◆ WHAT YOU SHOULD DO ◆
Nothing may be dropped or altered: reproduce all the data.

• • • •

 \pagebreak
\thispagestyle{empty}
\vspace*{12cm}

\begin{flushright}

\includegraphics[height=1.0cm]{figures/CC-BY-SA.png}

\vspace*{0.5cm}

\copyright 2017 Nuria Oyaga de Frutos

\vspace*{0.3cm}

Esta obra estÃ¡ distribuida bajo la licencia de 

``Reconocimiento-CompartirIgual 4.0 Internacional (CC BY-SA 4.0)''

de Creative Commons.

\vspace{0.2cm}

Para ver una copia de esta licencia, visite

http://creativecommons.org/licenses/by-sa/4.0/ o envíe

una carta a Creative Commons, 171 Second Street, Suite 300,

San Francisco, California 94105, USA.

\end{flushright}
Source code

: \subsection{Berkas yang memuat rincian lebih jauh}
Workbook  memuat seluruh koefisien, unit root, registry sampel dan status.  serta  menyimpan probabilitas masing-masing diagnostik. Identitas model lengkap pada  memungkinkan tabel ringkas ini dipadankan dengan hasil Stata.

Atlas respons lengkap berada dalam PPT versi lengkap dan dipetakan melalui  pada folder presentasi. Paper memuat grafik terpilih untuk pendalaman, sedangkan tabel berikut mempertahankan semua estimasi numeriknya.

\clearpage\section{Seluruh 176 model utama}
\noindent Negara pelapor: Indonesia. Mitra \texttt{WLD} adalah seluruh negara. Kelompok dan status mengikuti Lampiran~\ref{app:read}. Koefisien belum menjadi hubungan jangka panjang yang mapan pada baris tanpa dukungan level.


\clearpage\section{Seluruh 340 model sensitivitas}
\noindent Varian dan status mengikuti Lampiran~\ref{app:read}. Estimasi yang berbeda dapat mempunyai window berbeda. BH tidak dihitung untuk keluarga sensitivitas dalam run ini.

• • • •

◆ EXERCISE RESULT ◆
 \pagebreak
\thispagestyle{empty}
\vspace*{12cm}

\begin{flushright}

\includegraphics[height=1.0cm]{figures/CC-BY-SA.png}

\vspace*{0.5cm}

\copyright 2017 Nuria Oyaga de Frutos

\vspace*{0.3cm}

Esta obra estÃ¡ distribuida bajo la licencia de 

``Reconocimiento-CompartirIgual 4.0 Internacional (CC BY-SA 4.0)''

de Creative Commons.

\vspace{0.2cm}

Para ver una copia de esta licencia, visite

http://creativecommons.org/licenses/by-sa/4.0/ o envíe

una carta a Creative Commons, 171 Second Street, Suite 300,

San Francisco, California 94105, USA.

\end{flushright}
Source code

: \subsection{Berkas yang memuat rincian lebih jauh}
Workbook  memuat seluruh koefisien, unit root, registry sampel dan status.  serta  menyimpan probabilitas masing-masing diagnostik. Identitas model lengkap pada  memungkinkan tabel ringkas ini dipadankan dengan hasil Stata.

Atlas respons lengkap berada dalam PPT versi lengkap dan dipetakan melalui  pada folder presentasi. Paper memuat grafik terpilih untuk pendalaman, sedangkan tabel berikut mempertahankan semua estimasi numeriknya.

\clearpage\section{Seluruh 176 model utama}
\noindent Negara pelapor: Indonesia. Mitra \texttt{WLD} adalah seluruh negara. Kelompok dan status mengikuti Lampiran~\ref{app:read}. Koefisien belum menjadi hubungan jangka panjang yang mapan pada baris tanpa dukungan level.


\clearpage\section{Seluruh 340 model sensitivitas}
\noindent Varian dan status mengikuti Lampiran~\ref{app:read}. Estimasi yang berbeda dapat mempunyai window berbeda. BH tidak dihitung untuk keluarga sensitivitas dalam run ini.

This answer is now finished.